Our analysis suggests promising next steps include:

  • developing enhanced image encoders,
  • creating highly accurate image descriptions,
  • facilitating fine-grained vision-language alignment to improve the model's perception and mitigate the occurrence of hallucinations.

This, in turn, will lead to more effective context-sensitive text-rich visual reasoning.

What’s next?

We’d love to evaluate your models too, to help collectively advance the state of vision language models! To submit, please follow our guidelines below.

We hope that this benchmark will help in developing nuanced vision-language alignment techniques and welcome any kind of collaboration! You can contact us here: Rohan and Hritik, and know more about the team here: Rohan, Hritik, Kai-Wei Chang, Nanyun (Violet) Peng.

How to Submit?

We are accepting submissions for both the test and validation sets. Please, follow the corresponding procedure below.

Validation Set Submission

To submit your validation results to the leaderboard, you can run our auto-evaluation code (Evaluation Pipeline with GPT4), following these instructions.

We expect submissions to be json format as shown below:

{"model_name": {"img_url": "The boolean score of your model on the image, 1 for success and 0 for failure"}}
  • Replace model name with your model name (string)
  • Replace img_url with img_url of the instance (string)
  • Value for an img url is either 0 or 1 (int)

There should be 100 predictions, corresponding to the 100 urls of the val set.

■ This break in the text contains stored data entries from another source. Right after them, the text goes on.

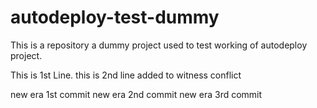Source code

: # autodeploy-test-dummy
This is a repository a dummy project used to test working of autodeploy project.

This is 1st Line.
this is 2nd line added to witness conflict

new era 1st commit
new era 2nd commit
new era 3rd commit
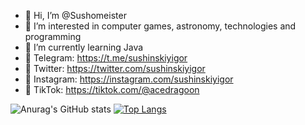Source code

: - 👋 Hi, I’m @Sushomeister
- 👀 I’m interested in computer games, astronomy, technologies and programming
- 🌱 I’m currently learning Java
- 📱 Telegram: https://t.me/sushinskiyigor
- 📱 Twitter: https://twitter.com/sushinskiyigor
- 📱 Instagram: https://instagram.com/sushinskiyigor
- 📱 TikTok: https://tiktok.com/@acedragoon

![Anurag's GitHub stats](https://github-readme-stats.vercel.app/api?username=Sushomeister&show_icons=true&theme=cobalt2)
[![Top Langs](https://github-readme-stats.vercel.app/api/top-langs/?username=Sushomeister&theme=cobalt2)](https://github.com/anuraghazra/github-readme-stats)

<!---
Sushomeister/Sushomeister is a ✨ special ✨ repository because its `README.md` (this file) appears on your GitHub profile.
You can click the Preview link to take a look at your changes.
--->
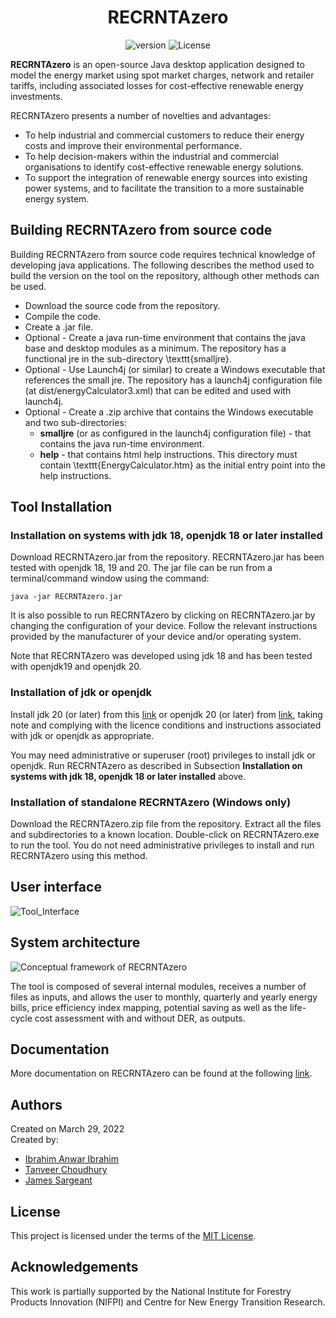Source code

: <div align="center">

  # RECRNTAzero
  ![version](https://img.shields.io/badge/version-1.0-blue) ![License](https://img.shields.io/cran/l/NCC)
  
</div>

**RECRNTAzero** is an open-source Java desktop application designed to model the energy market using spot market charges, network and retailer tariffs, including associated losses for cost-effective renewable energy investments.

RECRNTAzero presents a number of novelties and advantages:
- To help industrial and commercial customers to reduce their energy costs and improve their environmental performance.
- To help decision-makers within the industrial and commercial organisations to identify cost-effective renewable energy solutions.
- To support the integration of renewable energy sources into existing power systems, and to facilitate the transition to a more sustainable energy system.

## Building RECRNTAzero from source code
Building RECRNTAzero from source code requires technical knowledge of developing java applications.  The following describes the method used to build the version on the tool on the repository, although other methods can be used.
- Download the source code from the repository.
- Compile the code.
- Create a .jar file.
- Optional - Create a java run-time environment that contains the java base and desktop modules as a minimum.  The repository has a functional jre in the sub-directory \texttt{smalljre}.
- Optional - Use Launch4j (or similar) to create a Windows executable that references the small jre.  The repository has a launch4j configuration file (at dist/energyCalculator3.xml) that can be edited and used with launch4j.
-  Optional - Create a .zip archive that contains the Windows executable and two sub-directories:
    - **smalljre** (or as configured in the launch4j configuration file) - that contains the java run-time environment.
    - **help** - that contains html help instructions.  This directory must contain \texttt{EnergyCalculator.htm} as the initial entry point into the help instructions. 


## Tool Installation
### Installation on systems with jdk 18, openjdk 18 or later installed
Download RECRNTAzero.jar from the repository. RECRNTAzero.jar has been tested with openjdk 18, 19 and 20.  The jar file can be run from a terminal/command window using the command:

`java -jar RECRNTAzero.jar`

It is also possible to run RECRNTAzero by clicking on RECRNTAzero.jar by changing the configuration of your device.  Follow the relevant instructions provided by the manufacturer of your device and/or operating system.

Note that RECRNTAzero was developed using jdk 18 and has been tested with openjdk19 and openjdk 20. 

### Installation of jdk or openjdk
Install jdk 20 (or later) from this [link](https://www.oracle.com/au/java/technologies/downloads) or openjdk 20 (or later) from [link](https://openjdk.org/projects/jdk/), taking note and complying with the licence conditions and instructions associated with jdk or openjdk as appropriate.

You may need administrative or superuser (root) privileges to install jdk or openjdk.
Run RECRNTAzero as described in Subsection **Installation on systems with jdk 18, openjdk 18 or later installed** above.

### Installation of standalone RECRNTAzero (Windows only)
Download the RECRNTAzero.zip file from the repository.  Extract all the files and subdirectories to a known location.  Double-click on RECRNTAzero.exe to run the tool.
You do not need administrative privileges to install and run RECRNTAzero using this method.

## User interface

![Tool_Interface](https://github.com/uts-isf/RECRNTAzero/assets/63223580/c460fddf-3dd5-455c-a976-aba4e432a345)

## System architecture

![Conceptual framework of RECRNTAzero](https://github.com/uts-isf/RECRNTAzero/assets/63223580/7ea38d52-04f9-4ee4-8d32-f337a7add722)

The tool is composed of several internal modules, receives a number of files as inputs, and allows the user to monthly, quarterly and yearly energy bills, price efficiency index mapping, potential saving as well as the life-cycle cost assessment with and without DER, as outputs.

## Documentation
More documentation on RECRNTAzero can be found at the following <a href="https://github.com/uts-isf/RECRNTAzero/wiki">link</a>.

## Authors
Created on March 29, 2022  
Created by:
- <a href="https://github.com/Ibrahim-a-Ibrahim" target="_blank">Ibrahim Anwar Ibrahim</a>
- <a href="https://github.com/etanvah" target="_blank">Tanveer Choudhury</a>
- <a href="https://github.com/james007au" target="_blank">James Sargeant</a>

## License
This project is licensed under the terms of the <a href="https://github.com/uts-isf/RECRNTAzero/blob/main/LICENSE">MIT License</a>.

## Acknowledgements
This work is partially supported by the National Institute for Forestry Products Innovation (NIFPI) and Centre for New Energy Transition Research.
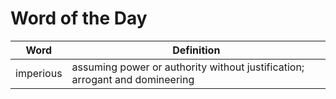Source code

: # Word of the Day

|Word|Definition|
|---|---|
|imperious|assuming power or authority without justification; arrogant and domineering|
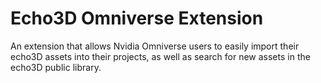 # Echo3D Omniverse Extension

An extension that allows Nvidia Omniverse users to easily import their echo3D assets into their projects, as well as search for new assets in the echo3D public library.

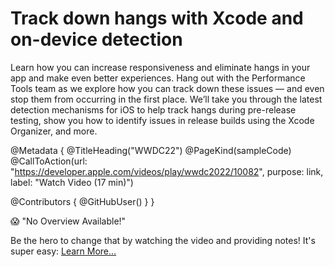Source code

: # Track down hangs with Xcode and on-device detection

Learn how you can increase responsiveness and eliminate hangs in your app and make even better experiences. Hang out with the Performance Tools team as we explore how you can track down these issues — and even stop them from occurring in the first place. We’ll take you through the latest detection mechanisms for iOS to help track hangs during pre-release testing, show you how to identify issues in release builds using the Xcode Organizer, and more.

@Metadata {
   @TitleHeading("WWDC22")
   @PageKind(sampleCode)
   @CallToAction(url: "https://developer.apple.com/videos/play/wwdc2022/10082", purpose: link, label: "Watch Video (17 min)")

   @Contributors {
      @GitHubUser(<replace this with your GitHub handle>)
   }
}

😱 "No Overview Available!"

Be the hero to change that by watching the video and providing notes! It's super easy:
 [Learn More…](https://wwdcnotes.com/documentation/wwdcnotes/contributing)
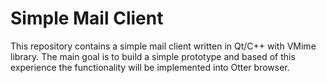 # Simple Mail Client
This repository contains a simple mail client written in Qt/C++ with VMime library. The main goal is to build a simple prototype and based of this experience the functionality will be implemented into Otter browser.
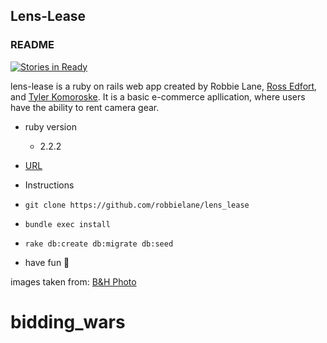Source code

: ## Lens-Lease

### README

[![Stories in Ready](https://badge.waffle.io/robbielane/lens_lease.svg?label=ready&title=Ready)](http://waffle.io/robbielane/lens_lease)

lens-lease is a ruby on rails web app created by Robbie Lane, [Ross Edfort](https://github.com/rossedfort), and [Tyler Komoroske](https://github.com/tjkomor). It is a basic e-commerce apllication, where users have the ability to rent camera gear. 

* ruby version
  * 2.2.2
  
* [URL](https://lens-lease.herokuapp.com)

* Instructions
 * `git clone https://github.com/robbielane/lens_lease` 
 * `bundle exec install` 
 * `rake db:create db:migrate db:seed`
 * have fun 😬

images taken from: [B&H Photo](https://bhphotovideo.com)
# bidding_wars
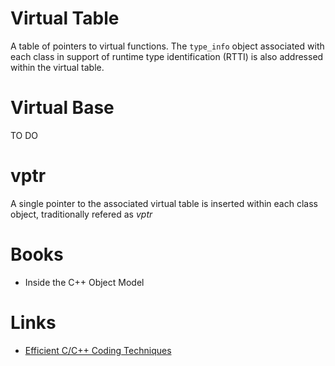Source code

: 
# Virtual Table
A table of pointers to virtual functions.
The `type_info` object associated with each class in support of runtime type identification (RTTI) is also addressed within the virtual table.

# Virtual Base
TO DO

# vptr
A single pointer to the associated virtual table is inserted within each class object, traditionally refered as _vptr_

# Books
- Inside the C++ Object Model

# Links
- [Efficient C/C++ Coding Techniques](http://www.open-std.org/jtc1/sc22/wg21/docs/ESC_Boston_01_304_paper.pdf)
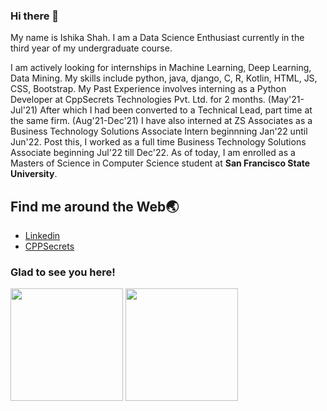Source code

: ### Hi there 👋

<!--
**Ishikashah2510/Ishikashah2510** is a ✨ _special_ ✨ repository because its `README.md` (this file) appears on your GitHub profile.

Here are some ideas to get you started:

- 🔭 I’m currently working on ...
- 🌱 I’m currently learning ...
- 👯 I’m looking to collaborate on ...
- 🤔 I’m looking for help with ...
- 💬 Ask me about ...
- 📫 How to reach me: ...
- 😄 Pronouns: ...
- ⚡ Fun fact: ...
-->

My name is Ishika Shah. I am a Data Science Enthusiast currently in the third year of my undergraduate course.

I am actively looking for internships in Machine Learning, Deep Learning, Data Mining.
My skills include python, java, django, C, R, Kotlin, HTML, JS, CSS, Bootstrap.
My Past Experience involves interning as a Python Developer at CppSecrets Technologies Pvt. Ltd. for 2 months. (May'21-Jul'21)
After which I had been converted to a Technical Lead, part time at the same firm. (Aug'21-Dec'21)
I have also interned at ZS Associates as a Business Technology Solutions Associate Intern beginnning Jan'22 until Jun'22. Post this, I worked as a full time Business Technology Solutions Associate beginning Jul'22 till Dec'22.
As of today, I am enrolled as a Masters of Science in Computer Science student at <b>San Francisco State University</b>.

## Find me around the Web🌏
- <a href='https://www.linkedin.com/in/ishika-shah-234663183/'>Linkedin</a>
- <a href='https://cppsecrets.com/user/index.php?uid=13355'>CPPSecrets</a>


### Glad to see you here!
<img height="180em" src="https://github-readme-stats.vercel.app/api?username=Ishikashah2510&show_icons=true&hide_border=true&&count_private=true&include_all_commits=true" />       <img height="180em" src="https://github-readme-stats.vercel.app/api/top-langs/?username=Ishikashah2510&theme=algolia&hide_border=true&langs_count=9&layout=compact"/>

To make the submission please go to the leaderboard hosted on HuggingFace and fill up the Submission form.

Test Set Submission

Once you are happy with your validation results, you can send your model predictions to Rohan and Hritik.

Please include in your email:

  • A name for your model.
  • Organization (affiliation).
  • (Optionally) GitHub repo or paper link.

We expect submissions to be json format similar to val set as shown below:

{"model_name": {"img_url": "predicted response"}}
  • Replace model name with your model name (string)
  • Replace img_url with img_url of the instance (string)
  • Value for an img url is the predicted response for that instance (string)

There should be 506 predictions, corresponding to the 506 urls of the test set.